**WHAT TO DO:** Transcribe, word for word, all of the entries below, and exclude any pictures from the copy.
====== DATA SUPPLIED ======
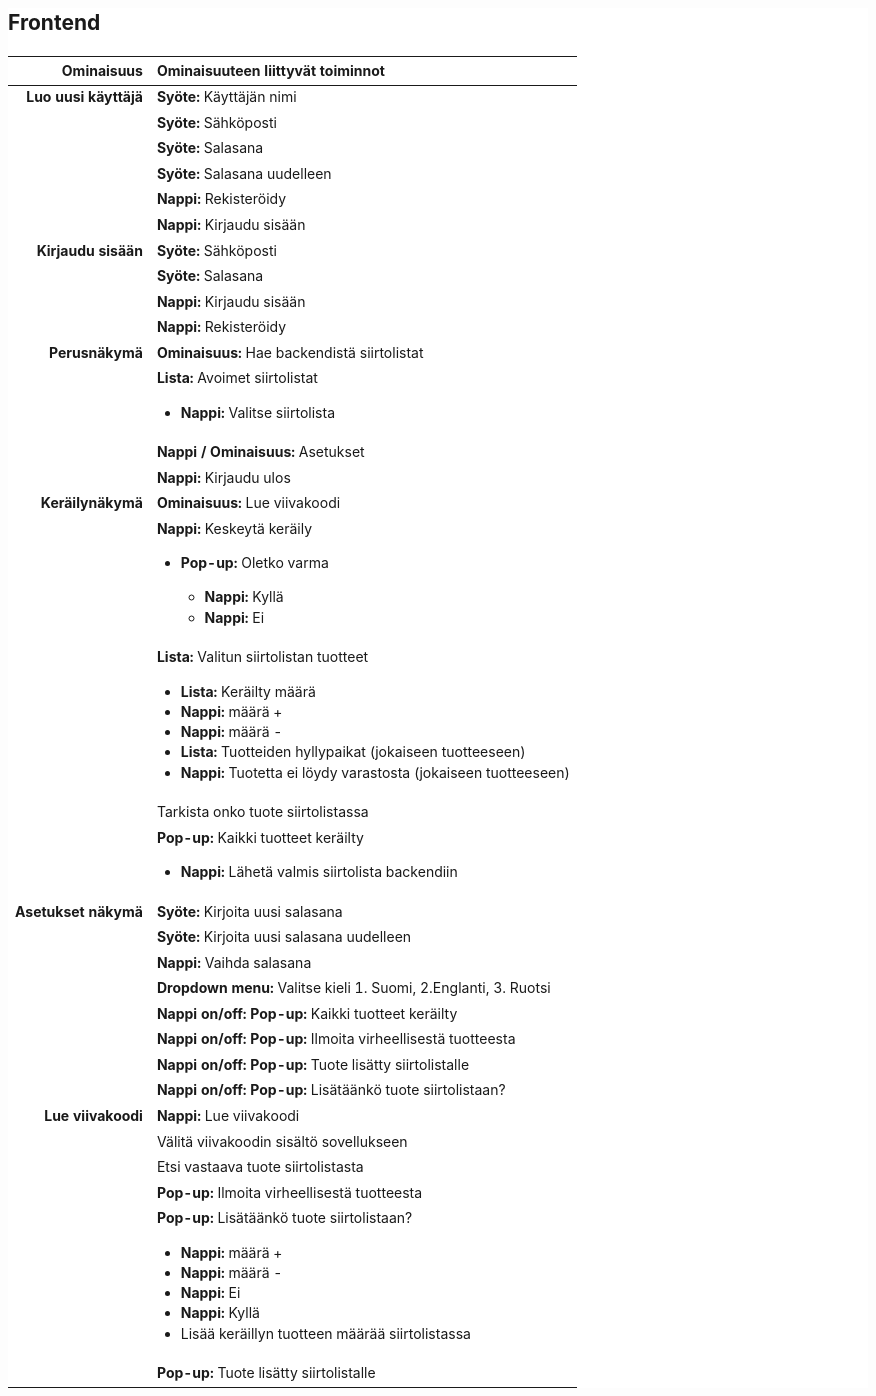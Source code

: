 ## Frontend

| **Ominaisuus** | **Ominaisuuteen liittyvät toiminnot** |
| -: | :- |
| **Luo uusi käyttäjä** | **Syöte:** Käyttäjän nimi |
| | **Syöte:** Sähköposti
| | **Syöte:** Salasana |
| | **Syöte:** Salasana uudelleen |
| | **Nappi:** Rekisteröidy |
| | **Nappi:** Kirjaudu sisään |
| **Kirjaudu sisään** | **Syöte:** Sähköposti |
| | **Syöte:** Salasana |
| | **Nappi:** Kirjaudu sisään |
| | **Nappi:** Rekisteröidy |
| **Perusnäkymä** | **Ominaisuus:** Hae backendistä siirtolistat |
| | **Lista:** Avoimet siirtolistat<ul><li>**Nappi:** Valitse siirtolista</li></ul> |
| | **Nappi / Ominaisuus:** Asetukset |
| | **Nappi:** Kirjaudu ulos |
| **Keräilynäkymä** | **Ominaisuus:** Lue viivakoodi |
| | **Nappi:** Keskeytä keräily<ul><li>**Pop-up:** Oletko varma</li><ul><li>**Nappi:** Kyllä</li><li>**Nappi:** Ei</li></ul></ul> |
| | **Lista:** Valitun siirtolistan tuotteet<ul><li>**Lista:** Keräilty määrä</li><li>**Nappi:** määrä +</li><li>**Nappi:** määrä -</li><li>**Lista:** Tuotteiden hyllypaikat (jokaiseen tuotteeseen)</li><li>**Nappi:** Tuotetta ei löydy varastosta (jokaiseen tuotteeseen)</li></ul> |
| | Tarkista onko tuote siirtolistassa |
| | **Pop-up:** Kaikki tuotteet keräilty<ul><li>**Nappi:** Lähetä valmis siirtolista backendiin</li></ul> |
| **Asetukset näkymä** | **Syöte:** Kirjoita uusi salasana |
| | **Syöte:** Kirjoita uusi salasana uudelleen |
| | **Nappi:** Vaihda salasana |
| | **Dropdown menu:** Valitse kieli 1. Suomi, 2.Englanti, 3. Ruotsi |
| | **Nappi on/off: Pop-up:** Kaikki tuotteet keräilty |
| | **Nappi on/off: Pop-up:** Ilmoita virheellisestä tuotteesta |
| | **Nappi on/off: Pop-up:** Tuote lisätty siirtolistalle |
| | **Nappi on/off: Pop-up:** Lisätäänkö tuote siirtolistaan? |
| **Lue viivakoodi** | **Nappi:** Lue viivakoodi |
| | Välitä viivakoodin sisältö sovellukseen |
| | Etsi vastaava tuote siirtolistasta |
| | **Pop-up:** Ilmoita virheellisestä tuotteesta |
| | **Pop-up:** Lisätäänkö tuote siirtolistaan?<ul><li>**Nappi:** määrä +</li><li>**Nappi:** määrä -</li><li>**Nappi:** Ei</li><li>**Nappi:** Kyllä</li><li>Lisää keräillyn tuotteen määrää siirtolistassa</li></ul> |
| | **Pop-up:** Tuote lisätty siirtolistalle |
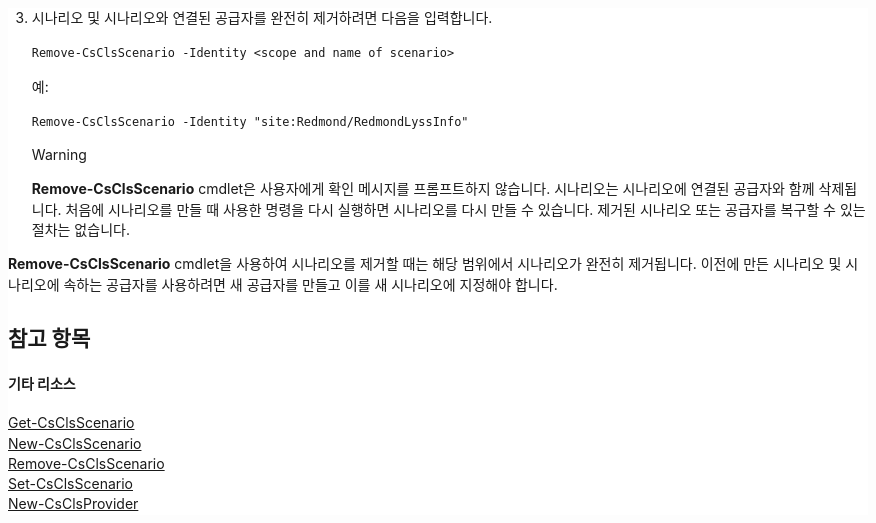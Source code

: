 3.  시나리오 및 시나리오와 연결된 공급자를 완전히 제거하려면 다음을 입력합니다.
    
        Remove-CsClsScenario -Identity <scope and name of scenario>
    
    예:
    
        Remove-CsClsScenario -Identity "site:Redmond/RedmondLyssInfo"
    

    > [!WARNING]
    > <STRONG>Remove-CsClsScenario</STRONG> cmdlet은 사용자에게 확인 메시지를 프롬프트하지 않습니다. 시나리오는 시나리오에 연결된 공급자와 함께 삭제됩니다. 처음에 시나리오를 만들 때 사용한 명령을 다시 실행하면 시나리오를 다시 만들 수 있습니다. 제거된 시나리오 또는 공급자를 복구할 수 있는 절차는 없습니다.



**Remove-CsClsScenario** cmdlet을 사용하여 시나리오를 제거할 때는 해당 범위에서 시나리오가 완전히 제거됩니다. 이전에 만든 시나리오 및 시나리오에 속하는 공급자를 사용하려면 새 공급자를 만들고 이를 새 시나리오에 지정해야 합니다.

## 참고 항목

#### 기타 리소스

[Get-CsClsScenario](https://docs.microsoft.com/en-us/powershell/module/skype/Get-CsClsScenario)  
[New-CsClsScenario](https://docs.microsoft.com/en-us/powershell/module/skype/New-CsClsScenario)  
[Remove-CsClsScenario](https://docs.microsoft.com/en-us/powershell/module/skype/Remove-CsClsScenario)  
[Set-CsClsScenario](https://docs.microsoft.com/en-us/powershell/module/skype/Set-CsClsScenario)  
[New-CsClsProvider](https://docs.microsoft.com/en-us/powershell/module/skype/New-CsClsProvider)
======
**TASK OUTPUT:**
Source code

: ## Frontend

| **Ominaisuus** | **Ominaisuuteen liittyvät toiminnot** |
| -: | :- |
| **Luo uusi käyttäjä** | **Syöte:** Käyttäjän nimi |
| | **Syöte:** Sähköposti
| | **Syöte:** Salasana |
| | **Syöte:** Salasana uudelleen |
| | **Nappi:** Rekisteröidy |
| | **Nappi:** Kirjaudu sisään |
| **Kirjaudu sisään** | **Syöte:** Sähköposti |
| | **Syöte:** Salasana |
| | **Nappi:** Kirjaudu sisään |
| | **Nappi:** Rekisteröidy |
| **Perusnäkymä** | **Ominaisuus:** Hae backendistä siirtolistat |
| | **Lista:** Avoimet siirtolistat<ul><li>**Nappi:** Valitse siirtolista</li></ul> |
| | **Nappi / Ominaisuus:** Asetukset |
| | **Nappi:** Kirjaudu ulos |
| **Keräilynäkymä** | **Ominaisuus:** Lue viivakoodi |
| | **Nappi:** Keskeytä keräily<ul><li>**Pop-up:** Oletko varma</li><ul><li>**Nappi:** Kyllä</li><li>**Nappi:** Ei</li></ul></ul> |
| | **Lista:** Valitun siirtolistan tuotteet<ul><li>**Lista:** Keräilty määrä</li><li>**Nappi:** määrä +</li><li>**Nappi:** määrä -</li><li>**Lista:** Tuotteiden hyllypaikat (jokaiseen tuotteeseen)</li><li>**Nappi:** Tuotetta ei löydy varastosta (jokaiseen tuotteeseen)</li></ul> |
| | Tarkista onko tuote siirtolistassa |
| | **Pop-up:** Kaikki tuotteet keräilty<ul><li>**Nappi:** Lähetä valmis siirtolista backendiin</li></ul> |
| **Asetukset näkymä** | **Syöte:** Kirjoita uusi salasana |
| | **Syöte:** Kirjoita uusi salasana uudelleen |
| | **Nappi:** Vaihda salasana |
| | **Dropdown menu:** Valitse kieli 1. Suomi, 2.Englanti, 3. Ruotsi |
| | **Nappi on/off: Pop-up:** Kaikki tuotteet keräilty |
| | **Nappi on/off: Pop-up:** Ilmoita virheellisestä tuotteesta |
| | **Nappi on/off: Pop-up:** Tuote lisätty siirtolistalle |
| | **Nappi on/off: Pop-up:** Lisätäänkö tuote siirtolistaan? |
| **Lue viivakoodi** | **Nappi:** Lue viivakoodi |
| | Välitä viivakoodin sisältö sovellukseen |
| | Etsi vastaava tuote siirtolistasta |
| | **Pop-up:** Ilmoita virheellisestä tuotteesta |
| | **Pop-up:** Lisätäänkö tuote siirtolistaan?<ul><li>**Nappi:** määrä +</li><li>**Nappi:** määrä -</li><li>**Nappi:** Ei</li><li>**Nappi:** Kyllä</li><li>Lisää keräillyn tuotteen määrää siirtolistassa</li></ul> |
| | **Pop-up:** Tuote lisätty siirtolistalle |
Source code

: 3.  시나리오 및 시나리오와 연결된 공급자를 완전히 제거하려면 다음을 입력합니다.
    
        Remove-CsClsScenario -Identity <scope and name of scenario>
    
    예:
    
        Remove-CsClsScenario -Identity "site:Redmond/RedmondLyssInfo"
    

    > [!WARNING]
    > <STRONG>Remove-CsClsScenario</STRONG> cmdlet은 사용자에게 확인 메시지를 프롬프트하지 않습니다. 시나리오는 시나리오에 연결된 공급자와 함께 삭제됩니다. 처음에 시나리오를 만들 때 사용한 명령을 다시 실행하면 시나리오를 다시 만들 수 있습니다. 제거된 시나리오 또는 공급자를 복구할 수 있는 절차는 없습니다.



**Remove-CsClsScenario** cmdlet을 사용하여 시나리오를 제거할 때는 해당 범위에서 시나리오가 완전히 제거됩니다. 이전에 만든 시나리오 및 시나리오에 속하는 공급자를 사용하려면 새 공급자를 만들고 이를 새 시나리오에 지정해야 합니다.

## 참고 항목

#### 기타 리소스

[Get-CsClsScenario](https://docs.microsoft.com/en-us/powershell/module/skype/Get-CsClsScenario)  
[New-CsClsScenario](https://docs.microsoft.com/en-us/powershell/module/skype/New-CsClsScenario)  
[Remove-CsClsScenario](https://docs.microsoft.com/en-us/powershell/module/skype/Remove-CsClsScenario)  
[Set-CsClsScenario](https://docs.microsoft.com/en-us/powershell/module/skype/Set-CsClsScenario)  
[New-CsClsProvider](https://docs.microsoft.com/en-us/powershell/module/skype/New-CsClsProvider)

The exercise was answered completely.